**Work instruction:** Only the number is wanted: how many lines below contain "Oracles"?
** Given entries follows **
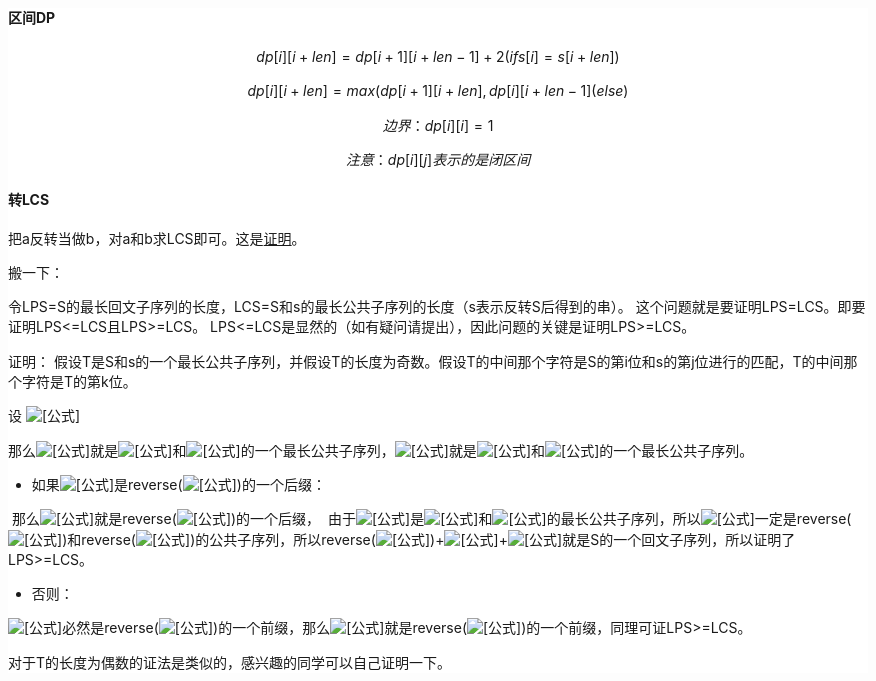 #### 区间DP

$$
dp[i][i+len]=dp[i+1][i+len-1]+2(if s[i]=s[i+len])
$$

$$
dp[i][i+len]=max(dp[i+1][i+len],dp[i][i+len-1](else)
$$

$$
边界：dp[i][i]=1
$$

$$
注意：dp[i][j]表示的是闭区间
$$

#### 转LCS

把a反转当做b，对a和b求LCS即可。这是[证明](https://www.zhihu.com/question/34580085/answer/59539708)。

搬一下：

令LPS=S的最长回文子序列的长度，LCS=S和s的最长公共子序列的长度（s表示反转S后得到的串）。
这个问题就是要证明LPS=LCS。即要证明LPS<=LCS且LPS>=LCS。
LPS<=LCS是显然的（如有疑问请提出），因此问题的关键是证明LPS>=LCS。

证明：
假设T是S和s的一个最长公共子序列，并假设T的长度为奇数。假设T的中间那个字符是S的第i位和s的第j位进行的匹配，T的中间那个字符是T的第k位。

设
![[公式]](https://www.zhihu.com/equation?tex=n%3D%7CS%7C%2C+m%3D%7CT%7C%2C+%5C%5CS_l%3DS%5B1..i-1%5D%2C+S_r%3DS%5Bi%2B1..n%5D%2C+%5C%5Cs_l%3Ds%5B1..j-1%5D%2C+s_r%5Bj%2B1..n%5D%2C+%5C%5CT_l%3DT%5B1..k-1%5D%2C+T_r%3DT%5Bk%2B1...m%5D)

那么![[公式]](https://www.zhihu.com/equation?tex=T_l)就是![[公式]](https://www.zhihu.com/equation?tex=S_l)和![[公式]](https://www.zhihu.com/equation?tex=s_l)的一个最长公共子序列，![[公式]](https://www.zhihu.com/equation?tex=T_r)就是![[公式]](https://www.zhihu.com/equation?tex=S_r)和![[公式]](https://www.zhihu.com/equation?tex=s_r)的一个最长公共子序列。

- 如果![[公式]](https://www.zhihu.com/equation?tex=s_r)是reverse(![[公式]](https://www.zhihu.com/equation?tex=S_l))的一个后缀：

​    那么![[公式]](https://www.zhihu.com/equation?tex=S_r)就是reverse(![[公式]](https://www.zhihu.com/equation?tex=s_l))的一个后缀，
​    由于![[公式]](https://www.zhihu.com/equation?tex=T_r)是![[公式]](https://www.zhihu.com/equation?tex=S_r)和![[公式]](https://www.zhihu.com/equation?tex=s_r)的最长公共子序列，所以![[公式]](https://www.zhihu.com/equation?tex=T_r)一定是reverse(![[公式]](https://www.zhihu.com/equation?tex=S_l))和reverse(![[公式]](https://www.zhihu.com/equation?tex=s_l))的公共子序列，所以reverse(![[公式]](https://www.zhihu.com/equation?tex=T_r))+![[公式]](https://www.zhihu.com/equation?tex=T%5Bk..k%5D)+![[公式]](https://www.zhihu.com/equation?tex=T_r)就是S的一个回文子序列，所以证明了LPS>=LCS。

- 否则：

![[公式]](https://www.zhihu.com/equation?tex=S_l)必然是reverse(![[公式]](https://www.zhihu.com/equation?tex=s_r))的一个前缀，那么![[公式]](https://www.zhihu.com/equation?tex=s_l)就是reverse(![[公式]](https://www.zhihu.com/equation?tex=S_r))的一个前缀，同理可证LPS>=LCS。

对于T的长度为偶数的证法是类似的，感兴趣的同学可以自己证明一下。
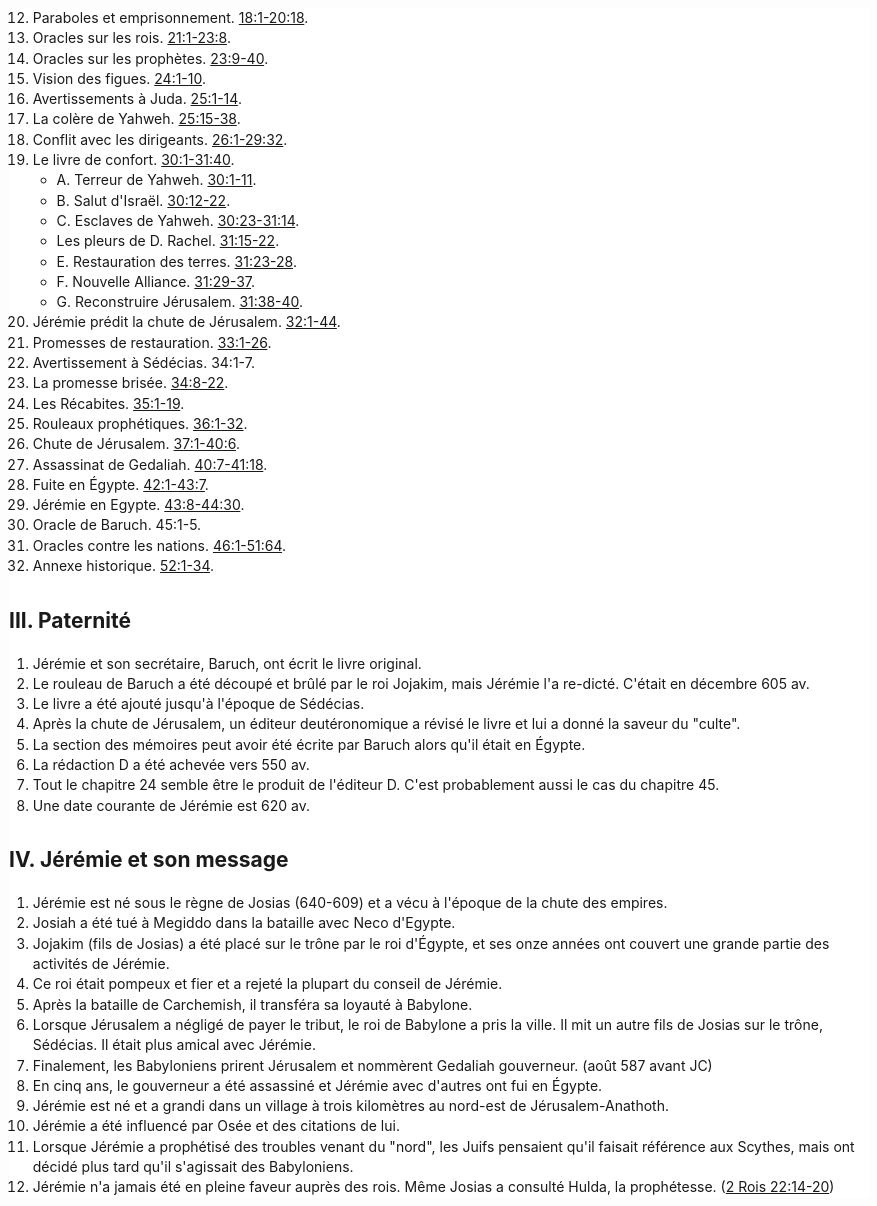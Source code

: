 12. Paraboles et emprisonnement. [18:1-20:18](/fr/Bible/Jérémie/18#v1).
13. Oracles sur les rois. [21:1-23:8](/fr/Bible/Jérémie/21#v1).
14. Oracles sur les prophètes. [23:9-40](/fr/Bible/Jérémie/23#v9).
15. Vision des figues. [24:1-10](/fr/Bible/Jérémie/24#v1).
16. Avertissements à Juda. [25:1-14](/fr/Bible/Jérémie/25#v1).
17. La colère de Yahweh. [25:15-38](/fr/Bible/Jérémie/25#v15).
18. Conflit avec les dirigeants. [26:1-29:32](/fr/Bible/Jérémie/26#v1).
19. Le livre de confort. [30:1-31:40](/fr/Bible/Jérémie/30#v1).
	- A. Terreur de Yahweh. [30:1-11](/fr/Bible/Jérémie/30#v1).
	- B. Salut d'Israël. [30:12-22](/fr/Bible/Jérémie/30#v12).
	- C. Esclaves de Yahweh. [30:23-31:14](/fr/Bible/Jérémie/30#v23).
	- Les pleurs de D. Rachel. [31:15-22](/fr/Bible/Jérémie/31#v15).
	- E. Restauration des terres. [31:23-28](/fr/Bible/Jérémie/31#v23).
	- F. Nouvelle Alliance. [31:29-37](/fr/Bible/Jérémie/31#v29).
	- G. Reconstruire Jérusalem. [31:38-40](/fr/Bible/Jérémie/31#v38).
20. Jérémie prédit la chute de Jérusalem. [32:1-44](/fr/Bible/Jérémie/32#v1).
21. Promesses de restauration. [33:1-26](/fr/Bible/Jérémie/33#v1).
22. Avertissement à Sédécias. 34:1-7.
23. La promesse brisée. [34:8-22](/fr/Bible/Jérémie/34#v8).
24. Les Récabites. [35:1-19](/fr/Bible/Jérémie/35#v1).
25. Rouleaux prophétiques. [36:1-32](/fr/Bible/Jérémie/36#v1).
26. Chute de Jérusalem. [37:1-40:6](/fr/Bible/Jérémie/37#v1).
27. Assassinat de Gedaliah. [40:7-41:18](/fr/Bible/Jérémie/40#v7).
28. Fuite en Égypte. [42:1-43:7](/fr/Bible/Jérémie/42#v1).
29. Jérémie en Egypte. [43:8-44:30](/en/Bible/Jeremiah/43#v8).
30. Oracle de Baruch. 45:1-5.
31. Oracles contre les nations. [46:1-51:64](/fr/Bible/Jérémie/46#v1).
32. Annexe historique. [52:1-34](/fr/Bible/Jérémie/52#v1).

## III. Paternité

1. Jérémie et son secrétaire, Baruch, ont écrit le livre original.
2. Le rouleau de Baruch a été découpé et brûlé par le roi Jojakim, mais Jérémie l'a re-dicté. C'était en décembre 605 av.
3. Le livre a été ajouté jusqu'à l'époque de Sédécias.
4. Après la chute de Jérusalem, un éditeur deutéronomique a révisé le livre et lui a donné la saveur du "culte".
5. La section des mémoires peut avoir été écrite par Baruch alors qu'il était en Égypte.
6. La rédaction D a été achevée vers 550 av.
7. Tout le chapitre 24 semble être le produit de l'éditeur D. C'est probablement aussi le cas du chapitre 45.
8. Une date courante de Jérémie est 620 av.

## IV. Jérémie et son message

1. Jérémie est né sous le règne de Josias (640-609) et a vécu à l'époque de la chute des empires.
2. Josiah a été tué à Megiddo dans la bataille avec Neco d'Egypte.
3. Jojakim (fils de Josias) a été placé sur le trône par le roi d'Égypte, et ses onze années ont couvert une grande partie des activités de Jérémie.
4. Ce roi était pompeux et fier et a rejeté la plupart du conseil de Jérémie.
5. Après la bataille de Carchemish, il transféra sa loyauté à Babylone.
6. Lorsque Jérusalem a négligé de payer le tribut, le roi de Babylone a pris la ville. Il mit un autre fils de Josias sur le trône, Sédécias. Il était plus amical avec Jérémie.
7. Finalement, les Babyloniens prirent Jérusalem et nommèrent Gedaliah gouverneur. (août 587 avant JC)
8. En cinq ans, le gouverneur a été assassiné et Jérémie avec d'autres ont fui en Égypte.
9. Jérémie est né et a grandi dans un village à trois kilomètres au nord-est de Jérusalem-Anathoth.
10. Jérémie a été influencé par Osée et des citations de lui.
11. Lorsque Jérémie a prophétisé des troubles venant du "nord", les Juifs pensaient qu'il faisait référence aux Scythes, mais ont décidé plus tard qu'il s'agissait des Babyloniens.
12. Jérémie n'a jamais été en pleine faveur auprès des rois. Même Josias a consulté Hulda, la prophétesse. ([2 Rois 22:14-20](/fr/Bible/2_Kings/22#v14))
** End of Given entries **
**Solution to this problem:** 3